The Human Proteome Project is currently a database of ~19,000 proteins that are coded by the genes under normal “non-disease” conditions. This data set will be a useful resource when studying how proteins are expressed under disease conditions, which will further advance development of disease treatments. It will also help identify biomarkers for disease conditions. For example, the blood level of alanine aminotransferase (ALT), a biomarker, is an indicator of liver health.  Higher levels of this enzyme in the blood indicates liver damage.

Genetic mutations can cause medical disorders but, in some cases, mutations can also confer health benefits. Let me give you an example; let’s say Person X is born with a mutation in the SLC30A8 gene.

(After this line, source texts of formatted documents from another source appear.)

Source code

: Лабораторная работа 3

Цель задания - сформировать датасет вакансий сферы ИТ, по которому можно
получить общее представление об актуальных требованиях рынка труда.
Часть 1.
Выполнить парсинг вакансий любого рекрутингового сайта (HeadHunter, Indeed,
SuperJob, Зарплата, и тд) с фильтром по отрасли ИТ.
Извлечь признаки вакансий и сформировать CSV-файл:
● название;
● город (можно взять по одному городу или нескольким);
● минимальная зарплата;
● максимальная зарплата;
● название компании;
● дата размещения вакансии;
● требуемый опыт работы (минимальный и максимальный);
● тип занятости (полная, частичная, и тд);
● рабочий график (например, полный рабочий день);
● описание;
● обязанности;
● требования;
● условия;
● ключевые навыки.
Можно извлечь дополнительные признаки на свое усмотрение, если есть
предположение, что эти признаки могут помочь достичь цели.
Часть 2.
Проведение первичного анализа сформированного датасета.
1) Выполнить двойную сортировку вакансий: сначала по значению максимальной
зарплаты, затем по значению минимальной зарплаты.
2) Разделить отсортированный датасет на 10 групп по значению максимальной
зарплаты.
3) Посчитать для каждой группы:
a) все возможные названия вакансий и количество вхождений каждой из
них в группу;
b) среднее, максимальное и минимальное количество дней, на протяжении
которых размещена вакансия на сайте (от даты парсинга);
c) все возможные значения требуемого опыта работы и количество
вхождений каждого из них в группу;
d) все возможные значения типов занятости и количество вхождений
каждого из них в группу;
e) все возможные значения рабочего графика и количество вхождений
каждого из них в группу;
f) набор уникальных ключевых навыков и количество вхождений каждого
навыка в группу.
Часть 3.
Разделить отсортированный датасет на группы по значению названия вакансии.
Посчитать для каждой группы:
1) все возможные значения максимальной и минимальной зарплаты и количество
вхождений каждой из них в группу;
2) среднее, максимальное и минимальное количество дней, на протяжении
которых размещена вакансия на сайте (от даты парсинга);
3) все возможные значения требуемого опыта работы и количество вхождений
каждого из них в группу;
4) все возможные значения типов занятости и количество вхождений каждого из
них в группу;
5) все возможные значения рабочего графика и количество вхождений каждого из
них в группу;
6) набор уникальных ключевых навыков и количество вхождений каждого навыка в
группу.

Research has shown that people born with this loss-of-function mutation have a greatly decreased risk of type-2 diabetes. With new knowledge about proteins and their corresponding coding genes, therapeutics could be developed for patients with type-2 diabetes by blocking the protein coded by the SLC30A8 gene.

Our understanding of genetics has come a long way since 1865, when Gregor Mendel developed the principles of inheritance that described the transmission of genetic traits through generations from his experiments with pea plant breeding.

With all the advancements in the field of genomics and biomedical research, tailored therapies or a personalized cure for every genome seem highly plausible as the future of medicine.